Exercise objective:
Go through the records below and return each line that has "material" in it.

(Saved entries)
....
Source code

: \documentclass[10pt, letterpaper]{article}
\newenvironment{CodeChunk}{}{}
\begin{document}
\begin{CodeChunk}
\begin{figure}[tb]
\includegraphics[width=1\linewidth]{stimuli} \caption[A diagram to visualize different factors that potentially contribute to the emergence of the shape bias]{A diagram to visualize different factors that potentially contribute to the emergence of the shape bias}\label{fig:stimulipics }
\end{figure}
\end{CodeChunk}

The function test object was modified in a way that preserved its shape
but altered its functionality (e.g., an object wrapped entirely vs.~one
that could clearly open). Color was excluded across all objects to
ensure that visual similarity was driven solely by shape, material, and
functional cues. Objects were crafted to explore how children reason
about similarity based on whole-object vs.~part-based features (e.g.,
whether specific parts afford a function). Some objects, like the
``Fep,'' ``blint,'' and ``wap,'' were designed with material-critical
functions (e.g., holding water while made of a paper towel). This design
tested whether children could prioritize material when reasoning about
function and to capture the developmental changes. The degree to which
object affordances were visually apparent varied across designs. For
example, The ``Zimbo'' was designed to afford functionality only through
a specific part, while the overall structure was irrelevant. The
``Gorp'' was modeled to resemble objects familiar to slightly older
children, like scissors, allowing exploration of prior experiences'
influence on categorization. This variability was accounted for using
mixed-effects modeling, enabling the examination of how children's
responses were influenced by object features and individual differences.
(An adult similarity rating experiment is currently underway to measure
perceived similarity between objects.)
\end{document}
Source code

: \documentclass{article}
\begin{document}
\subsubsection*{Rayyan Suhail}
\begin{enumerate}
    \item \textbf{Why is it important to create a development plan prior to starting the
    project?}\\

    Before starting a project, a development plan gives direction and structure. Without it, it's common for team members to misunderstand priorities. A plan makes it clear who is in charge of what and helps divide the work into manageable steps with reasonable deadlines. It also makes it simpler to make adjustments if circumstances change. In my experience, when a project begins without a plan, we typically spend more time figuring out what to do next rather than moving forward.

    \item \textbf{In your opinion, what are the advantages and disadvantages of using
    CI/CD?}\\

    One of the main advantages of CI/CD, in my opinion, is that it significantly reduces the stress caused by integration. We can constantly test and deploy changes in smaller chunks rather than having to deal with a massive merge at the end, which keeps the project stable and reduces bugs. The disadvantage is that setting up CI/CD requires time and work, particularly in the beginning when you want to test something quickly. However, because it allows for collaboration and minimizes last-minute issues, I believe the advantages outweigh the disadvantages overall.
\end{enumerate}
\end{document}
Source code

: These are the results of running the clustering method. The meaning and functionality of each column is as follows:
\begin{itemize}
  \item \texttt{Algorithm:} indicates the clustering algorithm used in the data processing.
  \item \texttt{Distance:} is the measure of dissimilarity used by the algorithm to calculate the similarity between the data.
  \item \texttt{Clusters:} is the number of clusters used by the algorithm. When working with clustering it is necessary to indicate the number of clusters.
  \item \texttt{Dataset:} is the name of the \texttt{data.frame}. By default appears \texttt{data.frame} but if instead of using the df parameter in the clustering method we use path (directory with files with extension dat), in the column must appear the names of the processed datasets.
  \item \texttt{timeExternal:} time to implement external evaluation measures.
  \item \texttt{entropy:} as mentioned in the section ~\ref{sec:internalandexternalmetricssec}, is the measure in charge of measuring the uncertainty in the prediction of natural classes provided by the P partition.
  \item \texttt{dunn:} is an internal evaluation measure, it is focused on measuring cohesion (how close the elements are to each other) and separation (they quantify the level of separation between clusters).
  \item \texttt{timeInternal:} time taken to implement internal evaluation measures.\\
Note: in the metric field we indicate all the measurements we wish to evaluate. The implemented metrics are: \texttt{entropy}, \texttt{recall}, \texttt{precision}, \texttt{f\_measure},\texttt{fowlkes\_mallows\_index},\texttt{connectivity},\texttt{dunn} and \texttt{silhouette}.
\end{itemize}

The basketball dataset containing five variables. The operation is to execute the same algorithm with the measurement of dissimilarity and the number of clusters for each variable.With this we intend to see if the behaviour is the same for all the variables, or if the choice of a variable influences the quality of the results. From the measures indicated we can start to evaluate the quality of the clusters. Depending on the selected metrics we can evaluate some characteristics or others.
....
Solution for this task:
ensure that visual similarity was driven solely by shape, material, and
``Fep,'' ``blint,'' and ``wap,'' were designed with material-critical
tested whether children could prioritize material when reasoning about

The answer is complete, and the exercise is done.